Pictures paired with source code:
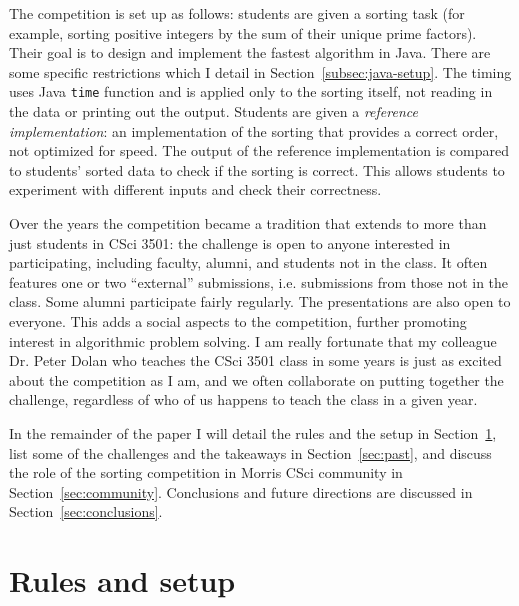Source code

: \documentclass[12pt]{article}
\newcommand{\comment}[1]{}
\newcommand{\emcomment}[1]{\textcolor{ForestGreen}{\comment{Elena: {#1}}}}
\begin{document}
The competition is set up as follows: students are given a sorting task (for example, sorting positive integers by the sum of their unique prime factors). Their goal is to design and implement the fastest algorithm in Java. There are some specific restrictions which I detail in Section~\ref{subsec:java-setup}.
\emcomment{And possibly a section on the general setup, such as the timing?}
The timing uses Java {\tt time} function and is applied only to the sorting itself, not reading in the data or printing out the output. Students are given a \textit{reference implementation}: an implementation of the sorting that provides a correct order, not optimized for speed. The output of the reference implementation is compared to students' sorted data to check if the sorting is correct. This allows students to experiment with different inputs and check their correctness.  

Over the years the competition became a tradition that extends to more than just students in CSci 3501: the challenge is open to anyone interested in participating, including faculty, alumni, and students not in the class. It often features one or two ``external'' submissions, i.e. submissions from those not in the class. Some alumni participate fairly regularly. The presentations are also open to everyone. This adds a social aspects to the competition, further promoting interest in algorithmic problem solving. I am really fortunate that my colleague Dr. Peter Dolan who teaches the CSci 3501 class in some years is just as excited about the competition as I am, and we often collaborate on putting together the challenge, regardless of who of us happens to teach the class in a given year.  

In the remainder of the paper I will detail the rules and the setup in Section~\ref{sec:rules}, list some of the challenges and the takeaways in Section~\ref{sec:past}, and discuss the role of the sorting competition in Morris CSci community in Section~\ref{sec:community}. Conclusions and future directions are discussed in Section~\ref{sec:conclusions}.

\section{Rules and setup}\label{sec:rules}
\end{document}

● What is required
Nothing but the lines from the first line of the records above to the line with "possibly a section", inclusive, should be transcribed exactly, and the pictures must be left out.

● Result of the task
Source code

: \documentclass[12pt]{article}
\newcommand{\comment}[1]{}
\newcommand{\emcomment}[1]{\textcolor{ForestGreen}{\comment{Elena: {#1}}}}
\begin{document}
The competition is set up as follows: students are given a sorting task (for example, sorting positive integers by the sum of their unique prime factors). Their goal is to design and implement the fastest algorithm in Java. There are some specific restrictions which I detail in Section~\ref{subsec:java-setup}.
\emcomment{And possibly a section on the general setup, such as the timing?}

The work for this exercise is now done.